◆ **Problem statement**
Look below for the line containing "# Enumerable-Methods" and the line containing "rspec-support 3.10.2"; repeat exactly those two lines and all lines between them, and nothing else.

◆ **Records provided**
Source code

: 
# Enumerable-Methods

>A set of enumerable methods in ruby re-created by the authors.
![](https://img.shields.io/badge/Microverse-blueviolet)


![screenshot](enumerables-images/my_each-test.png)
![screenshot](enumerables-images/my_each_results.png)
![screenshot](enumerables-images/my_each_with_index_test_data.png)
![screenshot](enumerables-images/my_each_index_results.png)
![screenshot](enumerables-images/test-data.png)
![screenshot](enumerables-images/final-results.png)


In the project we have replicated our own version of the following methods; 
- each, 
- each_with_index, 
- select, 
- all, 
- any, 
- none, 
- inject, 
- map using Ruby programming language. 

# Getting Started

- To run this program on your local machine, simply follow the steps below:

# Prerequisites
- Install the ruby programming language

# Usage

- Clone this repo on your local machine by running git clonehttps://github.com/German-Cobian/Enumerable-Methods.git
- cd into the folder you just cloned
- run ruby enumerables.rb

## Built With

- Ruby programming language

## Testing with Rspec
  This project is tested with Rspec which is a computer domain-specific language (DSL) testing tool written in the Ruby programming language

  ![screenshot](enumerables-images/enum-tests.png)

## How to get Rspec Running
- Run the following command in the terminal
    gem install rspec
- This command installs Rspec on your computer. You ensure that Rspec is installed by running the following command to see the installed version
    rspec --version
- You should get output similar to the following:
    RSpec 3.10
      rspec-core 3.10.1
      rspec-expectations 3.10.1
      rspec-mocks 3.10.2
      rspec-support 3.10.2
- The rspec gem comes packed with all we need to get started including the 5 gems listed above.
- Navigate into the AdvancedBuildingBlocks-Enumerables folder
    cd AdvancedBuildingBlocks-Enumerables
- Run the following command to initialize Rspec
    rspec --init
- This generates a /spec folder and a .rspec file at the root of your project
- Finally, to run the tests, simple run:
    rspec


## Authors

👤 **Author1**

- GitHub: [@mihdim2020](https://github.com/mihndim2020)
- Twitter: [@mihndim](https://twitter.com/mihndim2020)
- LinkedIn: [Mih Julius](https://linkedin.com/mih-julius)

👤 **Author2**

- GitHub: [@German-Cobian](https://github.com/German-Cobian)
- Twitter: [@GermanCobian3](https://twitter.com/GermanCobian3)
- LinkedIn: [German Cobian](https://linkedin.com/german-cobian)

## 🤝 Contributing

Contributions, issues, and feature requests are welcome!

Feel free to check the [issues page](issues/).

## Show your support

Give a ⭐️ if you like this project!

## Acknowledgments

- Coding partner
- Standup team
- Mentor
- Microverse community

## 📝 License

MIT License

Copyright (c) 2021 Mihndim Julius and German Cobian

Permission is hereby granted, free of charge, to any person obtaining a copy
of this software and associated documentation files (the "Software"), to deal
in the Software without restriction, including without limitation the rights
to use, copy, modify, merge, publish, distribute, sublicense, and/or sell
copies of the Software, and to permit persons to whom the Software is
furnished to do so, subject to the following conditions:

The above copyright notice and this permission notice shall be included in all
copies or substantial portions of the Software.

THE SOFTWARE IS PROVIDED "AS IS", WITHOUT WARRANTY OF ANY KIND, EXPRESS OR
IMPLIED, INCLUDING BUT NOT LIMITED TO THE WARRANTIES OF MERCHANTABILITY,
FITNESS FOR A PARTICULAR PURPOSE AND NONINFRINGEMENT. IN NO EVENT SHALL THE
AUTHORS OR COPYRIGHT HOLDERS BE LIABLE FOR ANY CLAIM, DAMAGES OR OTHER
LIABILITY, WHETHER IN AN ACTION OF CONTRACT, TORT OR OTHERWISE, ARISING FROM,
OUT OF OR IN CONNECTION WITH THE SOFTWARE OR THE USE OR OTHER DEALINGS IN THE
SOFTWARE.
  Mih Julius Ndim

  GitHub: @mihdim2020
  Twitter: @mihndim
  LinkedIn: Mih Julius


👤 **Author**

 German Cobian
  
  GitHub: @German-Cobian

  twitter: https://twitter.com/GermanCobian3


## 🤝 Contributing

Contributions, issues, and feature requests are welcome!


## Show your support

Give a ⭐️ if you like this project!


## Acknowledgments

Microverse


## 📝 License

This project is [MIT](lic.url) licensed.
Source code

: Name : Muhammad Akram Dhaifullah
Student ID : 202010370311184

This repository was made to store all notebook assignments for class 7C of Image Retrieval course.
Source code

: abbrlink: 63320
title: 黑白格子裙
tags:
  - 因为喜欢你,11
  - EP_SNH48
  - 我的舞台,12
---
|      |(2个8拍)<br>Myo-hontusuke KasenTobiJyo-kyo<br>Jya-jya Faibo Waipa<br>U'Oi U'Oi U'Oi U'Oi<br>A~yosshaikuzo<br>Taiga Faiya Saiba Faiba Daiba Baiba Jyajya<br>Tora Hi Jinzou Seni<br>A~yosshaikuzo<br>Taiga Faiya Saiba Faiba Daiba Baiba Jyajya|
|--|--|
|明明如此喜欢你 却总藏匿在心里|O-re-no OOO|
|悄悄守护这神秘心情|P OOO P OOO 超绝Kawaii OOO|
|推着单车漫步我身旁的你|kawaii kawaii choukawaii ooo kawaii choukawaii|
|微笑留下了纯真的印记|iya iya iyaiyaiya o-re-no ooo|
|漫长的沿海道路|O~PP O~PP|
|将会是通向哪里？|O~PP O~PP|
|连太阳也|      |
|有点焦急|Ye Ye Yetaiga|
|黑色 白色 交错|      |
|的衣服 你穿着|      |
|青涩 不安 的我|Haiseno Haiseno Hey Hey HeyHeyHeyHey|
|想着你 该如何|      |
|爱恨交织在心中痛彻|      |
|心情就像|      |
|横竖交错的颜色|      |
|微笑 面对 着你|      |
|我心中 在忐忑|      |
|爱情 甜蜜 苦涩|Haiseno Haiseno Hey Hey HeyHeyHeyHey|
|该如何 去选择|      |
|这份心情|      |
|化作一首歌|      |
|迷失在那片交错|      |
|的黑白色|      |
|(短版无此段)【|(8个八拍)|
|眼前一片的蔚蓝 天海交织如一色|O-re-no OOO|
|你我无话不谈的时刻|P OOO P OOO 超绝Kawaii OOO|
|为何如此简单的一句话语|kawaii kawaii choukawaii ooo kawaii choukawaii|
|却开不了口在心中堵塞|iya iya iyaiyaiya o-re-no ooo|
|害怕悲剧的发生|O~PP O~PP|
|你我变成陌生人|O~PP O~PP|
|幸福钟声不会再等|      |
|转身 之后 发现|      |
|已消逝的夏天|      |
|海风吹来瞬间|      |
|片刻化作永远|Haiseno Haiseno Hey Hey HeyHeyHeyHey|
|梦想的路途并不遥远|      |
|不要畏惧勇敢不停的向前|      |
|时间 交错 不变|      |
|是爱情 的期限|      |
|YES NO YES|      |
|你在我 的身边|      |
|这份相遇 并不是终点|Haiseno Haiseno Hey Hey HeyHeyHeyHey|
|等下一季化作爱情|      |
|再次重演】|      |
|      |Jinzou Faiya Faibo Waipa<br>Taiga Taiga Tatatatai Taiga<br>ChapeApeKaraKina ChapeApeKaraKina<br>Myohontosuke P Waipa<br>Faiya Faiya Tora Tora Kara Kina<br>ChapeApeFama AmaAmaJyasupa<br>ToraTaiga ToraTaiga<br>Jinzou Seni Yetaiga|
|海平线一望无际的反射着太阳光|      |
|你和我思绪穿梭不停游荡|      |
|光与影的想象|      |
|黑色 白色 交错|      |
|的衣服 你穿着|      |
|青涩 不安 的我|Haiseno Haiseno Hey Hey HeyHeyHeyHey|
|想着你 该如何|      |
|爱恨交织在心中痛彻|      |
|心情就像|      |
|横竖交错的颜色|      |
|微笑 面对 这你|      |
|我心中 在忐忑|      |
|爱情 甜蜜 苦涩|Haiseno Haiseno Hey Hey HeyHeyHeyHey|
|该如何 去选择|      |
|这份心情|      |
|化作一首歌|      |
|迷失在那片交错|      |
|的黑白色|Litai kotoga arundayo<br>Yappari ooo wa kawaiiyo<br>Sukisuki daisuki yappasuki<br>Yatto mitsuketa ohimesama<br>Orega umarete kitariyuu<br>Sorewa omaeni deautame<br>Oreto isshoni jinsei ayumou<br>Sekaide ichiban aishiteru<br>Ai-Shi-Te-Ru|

◆ **Reply**
# Enumerable-Methods

>A set of enumerable methods in ruby re-created by the authors.
![](https://img.shields.io/badge/Microverse-blueviolet)


![screenshot](enumerables-images/my_each-test.png)
![screenshot](enumerables-images/my_each_results.png)
![screenshot](enumerables-images/my_each_with_index_test_data.png)
![screenshot](enumerables-images/my_each_index_results.png)
![screenshot](enumerables-images/test-data.png)
![screenshot](enumerables-images/final-results.png)


In the project we have replicated our own version of the following methods; 
- each, 
- each_with_index, 
- select, 
- all, 
- any, 
- none, 
- inject, 
- map using Ruby programming language. 

# Getting Started

- To run this program on your local machine, simply follow the steps below:

# Prerequisites
- Install the ruby programming language

# Usage

- Clone this repo on your local machine by running git clonehttps://github.com/German-Cobian/Enumerable-Methods.git
- cd into the folder you just cloned
- run ruby enumerables.rb

## Built With

- Ruby programming language

## Testing with Rspec
  This project is tested with Rspec which is a computer domain-specific language (DSL) testing tool written in the Ruby programming language

  ![screenshot](enumerables-images/enum-tests.png)

## How to get Rspec Running
- Run the following command in the terminal
    gem install rspec
- This command installs Rspec on your computer. You ensure that Rspec is installed by running the following command to see the installed version
    rspec --version
- You should get output similar to the following:
    RSpec 3.10
      rspec-core 3.10.1
      rspec-expectations 3.10.1
      rspec-mocks 3.10.2
      rspec-support 3.10.2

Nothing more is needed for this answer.